[ACTIVITY]
What you return should be the entries, unchanged, without their pictures.
━━ DATA FOR PROCESSING ━━
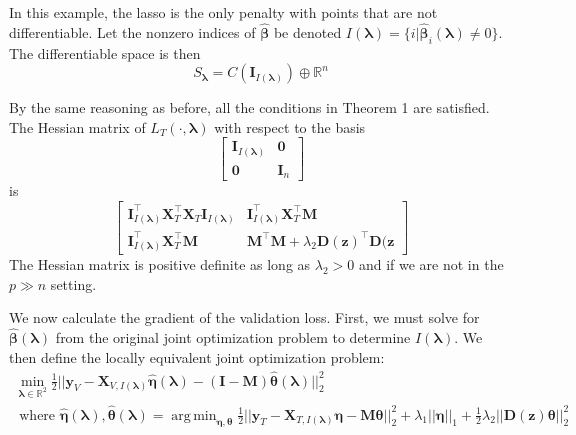 \documentclass[10pt,letterpaper]{article}
\DeclareMathOperator*{\argmin}{arg\,min}
\begin{document}
In this example, the lasso is the only penalty with points that are not differentiable. Let the nonzero indices of $\hat{\boldsymbol{\beta}}$ be denoted $I(\boldsymbol\lambda) = \{i | \hat{\boldsymbol{\beta}}_i(\boldsymbol\lambda) \ne 0\}$. The differentiable space is then
\begin{equation}
S_{\boldsymbol{\lambda}} = C(\boldsymbol I_{I(\boldsymbol\lambda)}) \oplus \mathbb{R}^n
\end{equation}

By the same reasoning as before, all the conditions in Theorem 1 are satisfied. The Hessian matrix of $L_T(\cdot, \boldsymbol{\lambda})$ with respect to the basis 
\begin{equation}
\begin{bmatrix}
\boldsymbol I_{I(\boldsymbol\lambda)} & \boldsymbol 0\\
\boldsymbol 0 & \boldsymbol I_n
\end{bmatrix}
\end{equation}
is
\begin{equation}
\begin{bmatrix}
\boldsymbol I_{I(\boldsymbol \lambda)}^\top \boldsymbol X_T^\top \boldsymbol X_T \boldsymbol I_{I(\boldsymbol \lambda)} &  \boldsymbol I_{I(\boldsymbol \lambda)}^\top \boldsymbol X_T^\top \boldsymbol M \\
\boldsymbol I_{I(\boldsymbol \lambda)}^\top \boldsymbol X_T^\top \boldsymbol M & \boldsymbol{M}^\top \boldsymbol{M}
+ \lambda_2 \boldsymbol{D}(\boldsymbol{z})^\top \boldsymbol{D}(\boldsymbol{z}
\end{bmatrix}
\end{equation}
The Hessian matrix is positive definite as long as $\lambda_2 > 0$ and if we are not in the $p \gg n$ setting.

We now calculate the gradient of the validation loss. First, we must solve for $\hat{\boldsymbol{\beta}}(\boldsymbol{\lambda})$ from the original joint optimization problem to determine $I(\boldsymbol \lambda)$. We then define the locally equivalent joint optimization problem:
\begin{equation}
\begin{array}{c}
\min_{\boldsymbol\lambda \in \mathbb{R}^2} \frac{1}{2}
\bigl\lvert\bigl\lvert
\boldsymbol{y}_V
- \boldsymbol{X}_{V, I(\boldsymbol \lambda)} \hat{\boldsymbol{\eta}}(\boldsymbol{\lambda})
- (\boldsymbol{I} - \boldsymbol{M}) \hat{\boldsymbol{\theta}}(\boldsymbol{\lambda})
\bigl\rvert\bigl\rvert^2_2 \\
\text{ where }
\hat{\boldsymbol{\eta}}(\boldsymbol{\lambda}),
\hat{\boldsymbol{\theta}}(\boldsymbol{\lambda}) =
\argmin_{\boldsymbol \eta, \boldsymbol{\theta}}
\frac{1}{2} \bigl\lvert\bigl\lvert
\boldsymbol{y}_T
- \boldsymbol{X}_{T, I(\boldsymbol \lambda)}\boldsymbol{\eta}
- \boldsymbol{M} \boldsymbol{\theta} \bigl\rvert\bigl\rvert^2_2
+ \lambda_1 \lvert\lvert \boldsymbol{\eta} \rvert \rvert_1
+ \frac{1}{2} \lambda_2 \lvert\lvert \boldsymbol{D}(\boldsymbol{z}) \boldsymbol{\theta} \rvert \rvert_2^2
\end{array}
\label{aplmRestricted}
\end{equation}
\end{document}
━━━
[WRITTEN ANSWER]
 \documentclass[10pt,letterpaper]{article}
\DeclareMathOperator*{\argmin}{arg\,min}
\begin{document}
In this example, the lasso is the only penalty with points that are not differentiable. Let the nonzero indices of $\hat{\boldsymbol{\beta}}$ be denoted $I(\boldsymbol\lambda) = \{i | \hat{\boldsymbol{\beta}}_i(\boldsymbol\lambda) \ne 0\}$. The differentiable space is then
\begin{equation}
S_{\boldsymbol{\lambda}} = C(\boldsymbol I_{I(\boldsymbol\lambda)}) \oplus \mathbb{R}^n
\end{equation}

By the same reasoning as before, all the conditions in Theorem 1 are satisfied. The Hessian matrix of $L_T(\cdot, \boldsymbol{\lambda})$ with respect to the basis 
\begin{equation}
\begin{bmatrix}
\boldsymbol I_{I(\boldsymbol\lambda)} & \boldsymbol 0\\
\boldsymbol 0 & \boldsymbol I_n
\end{bmatrix}
\end{equation}
is
\begin{equation}
\begin{bmatrix}
\boldsymbol I_{I(\boldsymbol \lambda)}^\top \boldsymbol X_T^\top \boldsymbol X_T \boldsymbol I_{I(\boldsymbol \lambda)} &  \boldsymbol I_{I(\boldsymbol \lambda)}^\top \boldsymbol X_T^\top \boldsymbol M \\
\boldsymbol I_{I(\boldsymbol \lambda)}^\top \boldsymbol X_T^\top \boldsymbol M & \boldsymbol{M}^\top \boldsymbol{M}
+ \lambda_2 \boldsymbol{D}(\boldsymbol{z})^\top \boldsymbol{D}(\boldsymbol{z}
\end{bmatrix}
\end{equation}
The Hessian matrix is positive definite as long as $\lambda_2 > 0$ and if we are not in the $p \gg n$ setting.

We now calculate the gradient of the validation loss. First, we must solve for $\hat{\boldsymbol{\beta}}(\boldsymbol{\lambda})$ from the original joint optimization problem to determine $I(\boldsymbol \lambda)$. We then define the locally equivalent joint optimization problem:
\begin{equation}
\begin{array}{c}
\min_{\boldsymbol\lambda \in \mathbb{R}^2} \frac{1}{2}
\bigl\lvert\bigl\lvert
\boldsymbol{y}_V
- \boldsymbol{X}_{V, I(\boldsymbol \lambda)} \hat{\boldsymbol{\eta}}(\boldsymbol{\lambda})
- (\boldsymbol{I} - \boldsymbol{M}) \hat{\boldsymbol{\theta}}(\boldsymbol{\lambda})
\bigl\rvert\bigl\rvert^2_2 \\
\text{ where }
\hat{\boldsymbol{\eta}}(\boldsymbol{\lambda}),
\hat{\boldsymbol{\theta}}(\boldsymbol{\lambda}) =
\argmin_{\boldsymbol \eta, \boldsymbol{\theta}}
\frac{1}{2} \bigl\lvert\bigl\lvert
\boldsymbol{y}_T
- \boldsymbol{X}_{T, I(\boldsymbol \lambda)}\boldsymbol{\eta}
- \boldsymbol{M} \boldsymbol{\theta} \bigl\rvert\bigl\rvert^2_2
+ \lambda_1 \lvert\lvert \boldsymbol{\eta} \rvert \rvert_1
+ \frac{1}{2} \lambda_2 \lvert\lvert \boldsymbol{D}(\boldsymbol{z}) \boldsymbol{\theta} \rvert \rvert_2^2
\end{array}
\label{aplmRestricted}
\end{equation}
\end{document}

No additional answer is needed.